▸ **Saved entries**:
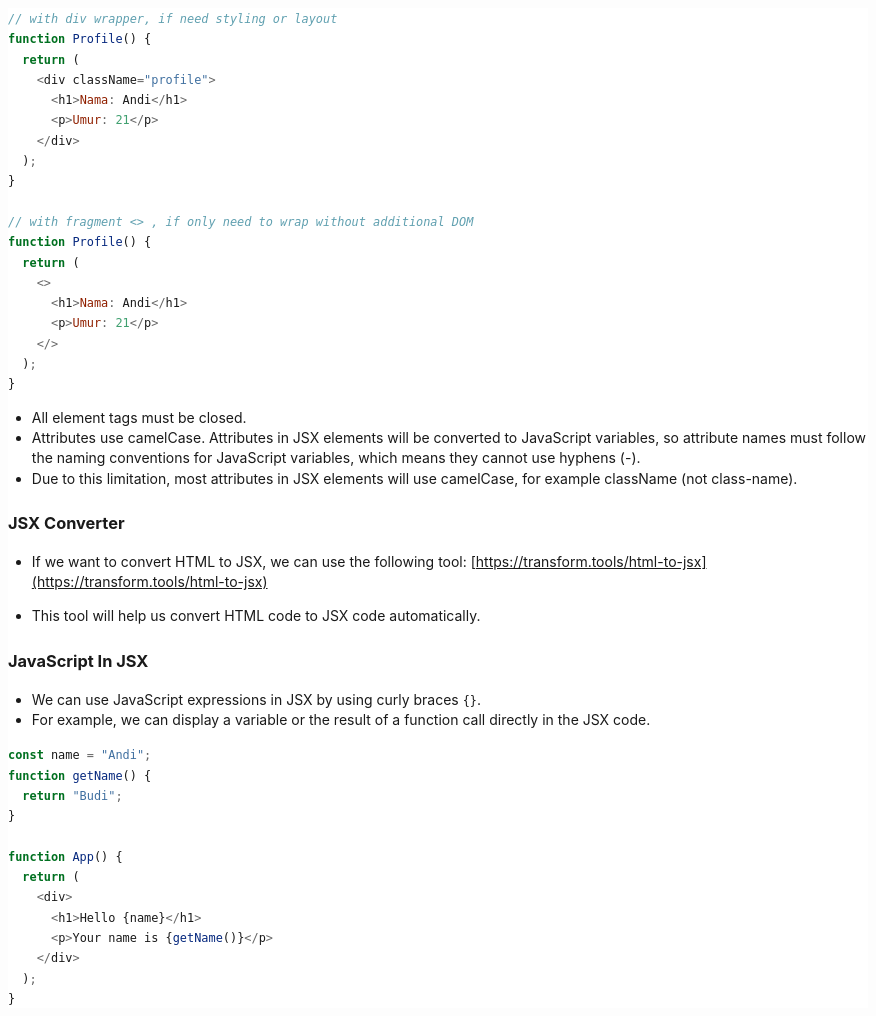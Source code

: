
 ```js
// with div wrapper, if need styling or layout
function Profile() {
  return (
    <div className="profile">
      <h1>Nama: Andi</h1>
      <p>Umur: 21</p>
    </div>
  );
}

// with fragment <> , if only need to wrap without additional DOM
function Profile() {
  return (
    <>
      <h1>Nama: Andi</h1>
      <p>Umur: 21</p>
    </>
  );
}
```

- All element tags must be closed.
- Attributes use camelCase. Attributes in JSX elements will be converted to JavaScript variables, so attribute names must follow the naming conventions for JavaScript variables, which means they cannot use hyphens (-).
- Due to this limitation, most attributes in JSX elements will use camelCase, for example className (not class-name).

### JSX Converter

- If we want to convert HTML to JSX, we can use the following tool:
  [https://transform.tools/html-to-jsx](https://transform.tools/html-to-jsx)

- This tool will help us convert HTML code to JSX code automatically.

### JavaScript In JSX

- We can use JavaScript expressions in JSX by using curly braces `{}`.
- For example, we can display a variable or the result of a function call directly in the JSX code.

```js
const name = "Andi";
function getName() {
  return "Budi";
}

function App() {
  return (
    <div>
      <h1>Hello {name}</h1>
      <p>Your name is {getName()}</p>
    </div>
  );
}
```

▸ **WHAT THIS TASK INVOLVES**: Could you return the lines in the entries above that contain "with"?

▸ **ANSWER**:
// with div wrapper, if need styling or layout
// with fragment <> , if only need to wrap without additional DOM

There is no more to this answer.